Actually, we have a pretty terrific Army. It's performed a lot better in this war than the secretary of defense has. President Bush has nonetheless decided to stick for now with the defense secretary we have, perhaps because he doesn't want to make a change until after the Jan. 30 Iraqi elections. But surely Don Rumsfeld is not the defense secretary Bush should want to have for the remainder of his second term.
Contrast the magnificent performance of our soldiers with the arrogant buck-passing of Rumsfeld. Begin with the rest of his answer to Spec. Thomas Wilson of the Tennessee Army National Guard:
"Since the Iraq conflict began, the Army has been pressing ahead to produce the armor necessary at a rate that they believe -- it's a greatly expanded rate from what existed previously, but a rate that they believe is the rate that is all that can be accomplished at this moment. I can assure you that General Schoomaker and the leadership in the Army and certainly General Whitcomb are sensitive to the fact that not every vehicle has the degree of armor that would be desirable for it to have, but that they're working at it at a good clip."
So the Army is in charge. "They" are working at it. Rumsfeld? He happens to hang out in the same building: "I've talked a great deal about this with a team of people who've been working on it hard at the Pentagon. . . . And that is what the Army has been working on." Not "that is what we have been working on." Rather, "that is what the Army has been working on." The buck stops with the Army.
At least the topic of those conversations in the Pentagon isn't boring. Indeed, Rumsfeld assured the troops who have been cobbling together their own armor, "It's interesting." In fact, "if you think about it, you can have all the armor in the world on a tank and a tank can be blown up. And you can have an up-armored humvee and it can be blown up." Good point. Why have armor at all? Incidentally, can you imagine if John Kerry had made such a statement a couple of months ago? It would have been (rightly) a topic of scorn and derision among my fellow conservatives, and not just among conservatives.
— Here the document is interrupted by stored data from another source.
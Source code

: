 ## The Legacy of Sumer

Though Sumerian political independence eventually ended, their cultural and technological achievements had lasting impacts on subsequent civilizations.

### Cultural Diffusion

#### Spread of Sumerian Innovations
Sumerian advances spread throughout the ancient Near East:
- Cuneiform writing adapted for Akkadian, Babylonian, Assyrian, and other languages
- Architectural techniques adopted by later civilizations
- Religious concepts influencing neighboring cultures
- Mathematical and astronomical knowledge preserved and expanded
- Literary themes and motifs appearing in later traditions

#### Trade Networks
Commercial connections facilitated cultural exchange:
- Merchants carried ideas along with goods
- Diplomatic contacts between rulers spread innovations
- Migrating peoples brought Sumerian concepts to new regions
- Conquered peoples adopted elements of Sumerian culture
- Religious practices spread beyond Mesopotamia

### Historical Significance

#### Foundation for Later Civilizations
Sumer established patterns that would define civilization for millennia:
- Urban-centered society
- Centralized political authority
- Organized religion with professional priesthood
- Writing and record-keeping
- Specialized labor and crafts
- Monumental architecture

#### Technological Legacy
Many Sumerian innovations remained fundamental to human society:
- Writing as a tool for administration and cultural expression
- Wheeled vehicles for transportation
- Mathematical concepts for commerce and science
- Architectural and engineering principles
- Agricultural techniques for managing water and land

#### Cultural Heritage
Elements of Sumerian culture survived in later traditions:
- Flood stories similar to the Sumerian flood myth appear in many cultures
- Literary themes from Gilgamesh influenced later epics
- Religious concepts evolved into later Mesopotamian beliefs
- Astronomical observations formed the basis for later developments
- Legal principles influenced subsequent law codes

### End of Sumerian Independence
Perhaps Rumsfeld simply had a bad day. But then, what about his statement earlier last week, when asked about troop levels? "The big debate about the number of troops is one of those things that's really out of my control." Really? Well, "the number of troops we had for the invasion was the number of troops that General Franks and General Abizaid wanted."
Leave aside the fact that the issue is not "the number of troops we had for the invasion" but rather the number of troops we have had for postwar stabilization. Leave aside the fact that Gen. Tommy Franks had projected that he would need a quarter-million troops on the ground for that task -- and that his civilian superiors had mistakenly promised him that tens of thousands of international troops would be available. Leave aside the fact that Rumsfeld has only grudgingly and belatedly been willing to adjust even a little bit to realities on the ground since April 2003. And leave aside the fact that if our generals have been under pressure not to request more troops in Iraq for fear of stretching the military too thin, this is a consequence of Rumsfeld's refusal to increase the size of the military after Sept. 11.
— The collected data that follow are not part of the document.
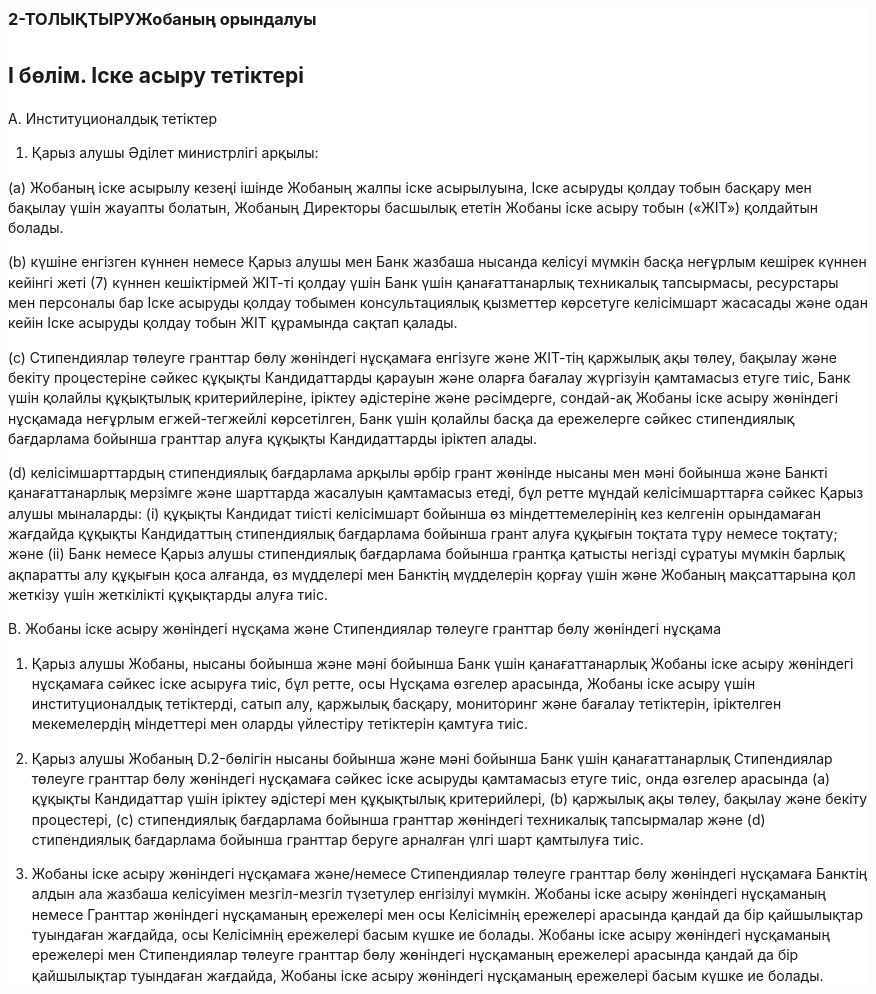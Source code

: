 ### 2-ТОЛЫҚТЫРУЖобаның орындалуы

## I бөлім. Іске асыру тетіктері

A. Институционалдық тетіктер

1. Қарыз алушы Әділет министрлігі арқылы:

(а) Жобаның іске асырылу кезеңі ішінде Жобаның жалпы іске асырылуына, Іске асыруды қолдау тобын басқару мен бақылау үшін жауапты болатын, Жобаның Директоры басшылық ететін Жобаны іске асыру тобын («ЖІТ») қолдайтын болады.

(b) күшіне енгізген күннен немесе Қарыз алушы мен Банк жазбаша нысанда келісуі мүмкін басқа неғұрлым кешірек күннен кейінгі жеті (7) күннен кешіктірмей ЖІТ-ті қолдау үшін Банк үшін қанағаттанарлық техникалық тапсырмасы, ресурстары мен персоналы бар Іске асыруды қолдау тобымен консультациялық қызметтер көрсетуге келісімшарт жасасады және одан кейін Іске асыруды қолдау тобын ЖІТ құрамында сақтап қалады.

(c) Стипендиялар төлеуге гранттар бөлу жөніндегі нұсқамаға енгізуге және ЖІТ-тің қаржылық ақы төлеу, бақылау және бекіту процестеріне сәйкес құқықты Кандидаттарды қарауын және оларға бағалау жүргізуін қамтамасыз етуге тиіс, Банк үшін қолайлы құқықтылық критерийлеріне, іріктеу әдістеріне және рәсімдерге, сондай-ақ Жобаны іске асыру жөніндегі нұсқамада неғұрлым егжей-тегжейлі көрсетілген, Банк үшін қолайлы басқа да ережелерге сәйкес стипендиялық бағдарлама бойынша гранттар алуға құқықты Кандидаттарды іріктеп алады.

(d) келісімшарттардың стипендиялық бағдарлама арқылы әрбір грант жөнінде нысаны мен мәні бойынша және Банкті қанағаттанарлық мерзімге және шарттарда жасалуын қамтамасыз етеді, бұл ретте мұндай келісімшарттарға сәйкес Қарыз алушы мыналарды: (i) құқықты Кандидат тиісті келісімшарт бойынша өз міндеттемелерінің кез келгенін орындамаған жағдайда құқықты Кандидаттың стипендиялық бағдарлама бойынша грант алуға құқығын тоқтата тұру немесе тоқтату; және (ii) Банк немесе Қарыз алушы стипендиялық бағдарлама бойынша грантқа қатысты негізді сұратуы мүмкін барлық ақпаратты алу құқығын қоса алғанда, өз мүдделері мен Банктің мүдделерін қорғау үшін және Жобаның мақсаттарына қол жеткізу үшін жеткілікті құқықтарды алуға тиіс.

B. Жобаны іске асыру жөніндегі нұсқама және Стипендиялар төлеуге гранттар бөлу жөніндегі нұсқама

1. Қарыз алушы Жобаны, нысаны бойынша және мәні бойынша Банк үшін қанағаттанарлық Жобаны іске асыру жөніндегі нұсқамаға сәйкес іске асыруға тиіс, бұл ретте, осы Нұсқама өзгелер арасында, Жобаны іске асыру үшін институционалдық тетіктерді, сатып алу, қаржылық басқару, мониторинг және бағалау тетіктерін, іріктелген мекемелердің міндеттері мен оларды үйлестіру тетіктерін қамтуға тиіс.

2. Қарыз алушы Жобаның D.2-бөлігін нысаны бойынша және мәні бойынша Банк үшін қанағаттанарлық Стипендиялар төлеуге гранттар бөлу жөніндегі нұсқамаға сәйкес іске асыруды қамтамасыз етуге тиіс, онда өзгелер арасында (a) құқықты Кандидаттар үшін іріктеу әдістері мен құқықтылық критерийлері, (b) қаржылық ақы төлеу, бақылау және бекіту процестері, (c) стипендиялық бағдарлама бойынша гранттар жөніндегі техникалық тапсырмалар және (d) стипендиялық бағдарлама бойынша гранттар беруге арналған үлгі шарт қамтылуға тиіс.

3. Жобаны іске асыру жөніндегі нұсқамаға және/немесе Стипендиялар төлеуге гранттар бөлу жөніндегі нұсқамаға Банктің алдын ала жазбаша келісуімен мезгіл-мезгіл түзетулер енгізілуі мүмкін. Жобаны іске асыру жөніндегі нұсқаманың немесе Гранттар жөніндегі нұсқаманың ережелері мен осы Келісімнің ережелері арасында қандай да бір қайшылықтар туындаған жағдайда, осы Келісімнің ережелері басым күшке ие болады. Жобаны іске асыру жөніндегі нұсқаманың ережелері мен Стипендиялар төлеуге гранттар бөлу жөніндегі нұсқаманың ережелері арасында қандай да бір қайшылықтар туындаған жағдайда, Жобаны іске асыру жөніндегі нұсқаманың ережелері басым күшке ие болады.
In any case, decisions on troop levels in the American system of government are not made by any general or set of generals but by the civilian leadership of the war effort. Rumsfeld acknowledged this last week, after a fashion: "I mean, everyone likes to assign responsibility to the top person and I guess that's fine." Except he fails to take responsibility.
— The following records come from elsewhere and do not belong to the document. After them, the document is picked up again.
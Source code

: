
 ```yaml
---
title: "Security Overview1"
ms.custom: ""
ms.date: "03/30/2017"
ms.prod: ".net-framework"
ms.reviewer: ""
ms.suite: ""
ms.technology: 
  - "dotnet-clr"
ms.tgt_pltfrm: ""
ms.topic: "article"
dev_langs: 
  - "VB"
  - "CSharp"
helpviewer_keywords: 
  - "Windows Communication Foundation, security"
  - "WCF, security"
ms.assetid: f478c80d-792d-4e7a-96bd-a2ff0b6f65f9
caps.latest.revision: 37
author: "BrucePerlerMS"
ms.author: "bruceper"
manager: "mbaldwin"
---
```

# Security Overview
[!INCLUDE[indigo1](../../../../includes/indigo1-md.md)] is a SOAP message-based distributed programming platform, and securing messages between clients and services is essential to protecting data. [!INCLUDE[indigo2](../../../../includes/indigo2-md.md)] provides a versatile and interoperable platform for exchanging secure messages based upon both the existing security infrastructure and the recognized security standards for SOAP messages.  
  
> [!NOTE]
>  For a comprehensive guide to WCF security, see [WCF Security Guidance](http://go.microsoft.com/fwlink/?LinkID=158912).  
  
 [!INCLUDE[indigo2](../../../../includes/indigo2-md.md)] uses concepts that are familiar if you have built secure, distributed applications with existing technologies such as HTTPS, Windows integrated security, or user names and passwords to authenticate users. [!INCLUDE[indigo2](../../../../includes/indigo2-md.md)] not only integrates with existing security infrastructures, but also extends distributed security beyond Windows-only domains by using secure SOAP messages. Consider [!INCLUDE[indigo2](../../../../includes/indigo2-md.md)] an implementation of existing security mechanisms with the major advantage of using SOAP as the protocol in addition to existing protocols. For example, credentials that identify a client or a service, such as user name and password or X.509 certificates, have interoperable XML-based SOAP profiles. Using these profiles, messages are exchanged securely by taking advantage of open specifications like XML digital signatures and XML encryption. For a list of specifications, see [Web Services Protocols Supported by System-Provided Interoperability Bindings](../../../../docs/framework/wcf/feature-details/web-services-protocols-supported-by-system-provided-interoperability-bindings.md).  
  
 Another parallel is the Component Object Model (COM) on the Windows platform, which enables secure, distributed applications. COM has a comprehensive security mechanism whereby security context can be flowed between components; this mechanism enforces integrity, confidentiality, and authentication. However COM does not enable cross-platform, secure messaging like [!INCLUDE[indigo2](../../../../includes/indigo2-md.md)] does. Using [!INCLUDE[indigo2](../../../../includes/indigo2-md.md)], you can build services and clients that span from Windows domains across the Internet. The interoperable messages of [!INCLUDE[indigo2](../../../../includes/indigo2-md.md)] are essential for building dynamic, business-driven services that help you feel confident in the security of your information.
All defense secretaries in wartime have, needless to say, made misjudgments. Some have stubbornly persisted in their misjudgments. But have any so breezily dodged responsibility and so glibly passed the buck?
In Sunday's New York Times, John F. Burns quoted from the weekly letter to the families of his troops by Lt. Col. Mark A. Smith, an Indiana state trooper who now commands the 2nd Battalion, 24th Marine Expeditionary Unit, stationed just south of Baghdad:
"Ask yourself, how in a land of extremes, during times of insanity, constantly barraged by violence, and living in conditions comparable to the stone ages, your marines can maintain their positive attitude, their high spirit, and their abundance of compassion?" Col. Smith's answer: "They defend a nation unique in all of history: One of principle, not personality; one of the rule of law, not landed gentry; one where rights matter, not privilege or religion or color or creed. . . . They are United States Marines, representing all that is best in soldierly virtues."
These soldiers deserve a better defense secretary than the one we have.
The writer is editor of the Weekly Standard.